Early historyThe first recorded efforts to transfuse blood directly into living veins came in England in 1665, where Richard Lower transfused blood between dogs. In 1667, Jean-Baptiste Denis, of France's Académie des Sciences, successfully transfused lamb's blood into a human. It has been suggested these transfusions were conducted as much to see if science could correct the unhappy consequences of humanity's fall from Grace as to examine the empirical possibilities of blood's circulation. These experiments were cut short after one of Denis' patients died shortly after receiving a transfusion. A subsequent trial exonerated Denis, but banned transfusion without prior approval of the Académie de Médecine. The French Parliament, the Royal Society, and the Catholic Church subsequently issued general prohibitions against transfusion. For 150 years, it fell from orthodox medical practice.
Transfusion was reintroduced by the London physiologist and obstetrician, James Blundell, in 1818. Blundell conducted several transfusions between 1818 and 1834, many of which he considered to have been successful.

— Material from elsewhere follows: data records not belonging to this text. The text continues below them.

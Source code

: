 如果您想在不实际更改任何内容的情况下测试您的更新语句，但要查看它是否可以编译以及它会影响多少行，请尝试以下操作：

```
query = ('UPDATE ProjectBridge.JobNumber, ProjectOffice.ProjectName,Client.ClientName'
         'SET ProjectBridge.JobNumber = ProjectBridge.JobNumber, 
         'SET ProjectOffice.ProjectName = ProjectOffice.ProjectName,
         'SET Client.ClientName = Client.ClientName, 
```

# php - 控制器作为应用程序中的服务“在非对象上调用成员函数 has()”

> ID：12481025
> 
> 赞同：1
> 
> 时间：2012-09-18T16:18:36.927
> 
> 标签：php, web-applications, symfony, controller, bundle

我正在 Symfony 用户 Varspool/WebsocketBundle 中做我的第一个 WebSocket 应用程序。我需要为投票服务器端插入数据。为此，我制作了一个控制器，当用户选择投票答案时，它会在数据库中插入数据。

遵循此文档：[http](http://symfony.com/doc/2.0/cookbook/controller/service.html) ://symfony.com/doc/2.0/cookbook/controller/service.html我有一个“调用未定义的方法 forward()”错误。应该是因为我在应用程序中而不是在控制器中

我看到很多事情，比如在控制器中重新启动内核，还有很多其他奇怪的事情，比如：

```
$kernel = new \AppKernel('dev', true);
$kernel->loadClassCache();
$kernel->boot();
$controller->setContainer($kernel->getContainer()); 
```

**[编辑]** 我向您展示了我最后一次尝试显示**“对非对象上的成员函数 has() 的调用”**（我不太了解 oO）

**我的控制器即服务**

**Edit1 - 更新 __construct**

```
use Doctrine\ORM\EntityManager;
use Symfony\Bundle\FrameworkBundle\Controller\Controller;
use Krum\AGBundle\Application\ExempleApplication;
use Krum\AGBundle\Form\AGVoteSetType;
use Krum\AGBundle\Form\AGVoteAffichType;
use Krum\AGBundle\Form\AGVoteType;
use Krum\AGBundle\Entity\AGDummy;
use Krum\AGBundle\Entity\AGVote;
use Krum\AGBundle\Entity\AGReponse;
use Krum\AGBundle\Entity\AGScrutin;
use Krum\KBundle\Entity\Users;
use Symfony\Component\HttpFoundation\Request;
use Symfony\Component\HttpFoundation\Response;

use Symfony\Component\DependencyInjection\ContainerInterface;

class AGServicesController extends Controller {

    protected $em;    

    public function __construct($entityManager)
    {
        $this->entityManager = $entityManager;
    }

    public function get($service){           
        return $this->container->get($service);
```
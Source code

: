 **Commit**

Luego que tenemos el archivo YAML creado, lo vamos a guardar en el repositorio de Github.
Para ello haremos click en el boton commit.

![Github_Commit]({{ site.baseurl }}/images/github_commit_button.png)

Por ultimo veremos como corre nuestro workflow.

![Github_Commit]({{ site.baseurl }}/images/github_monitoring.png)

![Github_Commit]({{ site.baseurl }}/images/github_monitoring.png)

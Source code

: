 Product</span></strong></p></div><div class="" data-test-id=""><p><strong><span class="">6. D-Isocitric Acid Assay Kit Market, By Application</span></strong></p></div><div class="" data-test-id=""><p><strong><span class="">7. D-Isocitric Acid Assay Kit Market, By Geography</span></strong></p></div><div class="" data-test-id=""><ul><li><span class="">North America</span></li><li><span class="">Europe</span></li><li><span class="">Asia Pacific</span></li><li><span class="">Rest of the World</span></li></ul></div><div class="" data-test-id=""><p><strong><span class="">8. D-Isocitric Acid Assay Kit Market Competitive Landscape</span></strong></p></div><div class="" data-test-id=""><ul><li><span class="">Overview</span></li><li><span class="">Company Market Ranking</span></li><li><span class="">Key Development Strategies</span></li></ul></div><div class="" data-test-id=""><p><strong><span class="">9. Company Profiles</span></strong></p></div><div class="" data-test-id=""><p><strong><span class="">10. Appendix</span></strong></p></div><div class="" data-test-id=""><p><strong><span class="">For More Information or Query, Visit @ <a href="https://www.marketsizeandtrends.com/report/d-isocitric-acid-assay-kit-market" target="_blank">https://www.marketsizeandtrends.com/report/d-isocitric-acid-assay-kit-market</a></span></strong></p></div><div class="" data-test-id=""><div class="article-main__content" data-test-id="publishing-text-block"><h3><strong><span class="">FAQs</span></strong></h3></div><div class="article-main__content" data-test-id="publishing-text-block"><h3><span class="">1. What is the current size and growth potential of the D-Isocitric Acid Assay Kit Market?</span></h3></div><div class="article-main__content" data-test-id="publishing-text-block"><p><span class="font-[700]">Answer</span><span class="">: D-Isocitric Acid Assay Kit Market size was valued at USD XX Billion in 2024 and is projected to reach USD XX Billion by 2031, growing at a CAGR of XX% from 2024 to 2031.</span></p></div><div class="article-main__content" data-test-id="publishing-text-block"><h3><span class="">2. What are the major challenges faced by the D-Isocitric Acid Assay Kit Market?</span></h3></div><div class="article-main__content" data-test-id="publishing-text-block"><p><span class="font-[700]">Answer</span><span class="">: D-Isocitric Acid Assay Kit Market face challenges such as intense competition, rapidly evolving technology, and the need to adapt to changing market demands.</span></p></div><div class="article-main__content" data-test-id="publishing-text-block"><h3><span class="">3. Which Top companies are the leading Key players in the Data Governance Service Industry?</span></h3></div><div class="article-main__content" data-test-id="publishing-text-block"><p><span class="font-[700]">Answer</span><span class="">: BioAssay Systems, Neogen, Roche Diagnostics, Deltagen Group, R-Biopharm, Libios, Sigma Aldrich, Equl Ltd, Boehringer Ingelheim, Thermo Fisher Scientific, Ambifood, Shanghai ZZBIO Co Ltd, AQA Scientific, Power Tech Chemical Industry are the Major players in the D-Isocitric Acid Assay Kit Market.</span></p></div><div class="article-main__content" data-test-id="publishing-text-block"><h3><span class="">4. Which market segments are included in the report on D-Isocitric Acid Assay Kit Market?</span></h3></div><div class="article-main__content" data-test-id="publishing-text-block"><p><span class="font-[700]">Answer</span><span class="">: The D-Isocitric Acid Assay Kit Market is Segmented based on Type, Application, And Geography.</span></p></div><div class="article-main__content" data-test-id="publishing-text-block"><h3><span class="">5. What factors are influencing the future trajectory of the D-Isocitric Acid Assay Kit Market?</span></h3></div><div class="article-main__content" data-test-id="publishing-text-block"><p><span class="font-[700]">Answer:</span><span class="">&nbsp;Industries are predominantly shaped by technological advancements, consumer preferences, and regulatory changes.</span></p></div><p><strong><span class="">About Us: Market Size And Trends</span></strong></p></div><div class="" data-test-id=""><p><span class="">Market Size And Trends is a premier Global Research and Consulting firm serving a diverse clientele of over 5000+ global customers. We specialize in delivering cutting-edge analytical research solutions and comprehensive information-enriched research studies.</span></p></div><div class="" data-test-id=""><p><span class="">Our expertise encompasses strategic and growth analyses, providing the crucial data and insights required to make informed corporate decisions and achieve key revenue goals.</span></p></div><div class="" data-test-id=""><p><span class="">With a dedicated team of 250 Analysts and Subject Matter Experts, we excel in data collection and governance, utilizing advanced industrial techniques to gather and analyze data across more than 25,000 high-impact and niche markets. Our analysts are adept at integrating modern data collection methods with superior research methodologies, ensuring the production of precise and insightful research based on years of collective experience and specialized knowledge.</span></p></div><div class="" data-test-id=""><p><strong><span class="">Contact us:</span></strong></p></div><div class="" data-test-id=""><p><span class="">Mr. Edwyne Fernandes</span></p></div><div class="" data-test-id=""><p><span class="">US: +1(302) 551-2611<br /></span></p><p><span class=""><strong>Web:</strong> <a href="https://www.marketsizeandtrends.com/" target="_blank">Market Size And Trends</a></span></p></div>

It is probable that Blundell was inspired to attempt transfusion by his somewhat vitalistic ideas about blood and by a broader cultural interest in reanimation of the ‘apparently dead’ — evident in scientific movements such as galvanism and resuscitation, and in novels such as Mary Shelley's Frankenstein (1818). Blundell came to espouse two main guidelines for transfusion: it was only to be used on women near death from uterine haemorrhage, and only humans could serve as donors. Thus failures were often attributed to the patient being beyond the reach of medical intervention; successes were presented as dramatic resurrections. Further, human donors, unlike their seventeenth century animal predecessors, resisted having their arteries opened for attachment to the recipient's veins. Blundell devised apparatus for ‘indirect’ transfusion to move venous blood through cups and syringes (‘Impellors’ and ‘Gravitators’), and thence into the patient.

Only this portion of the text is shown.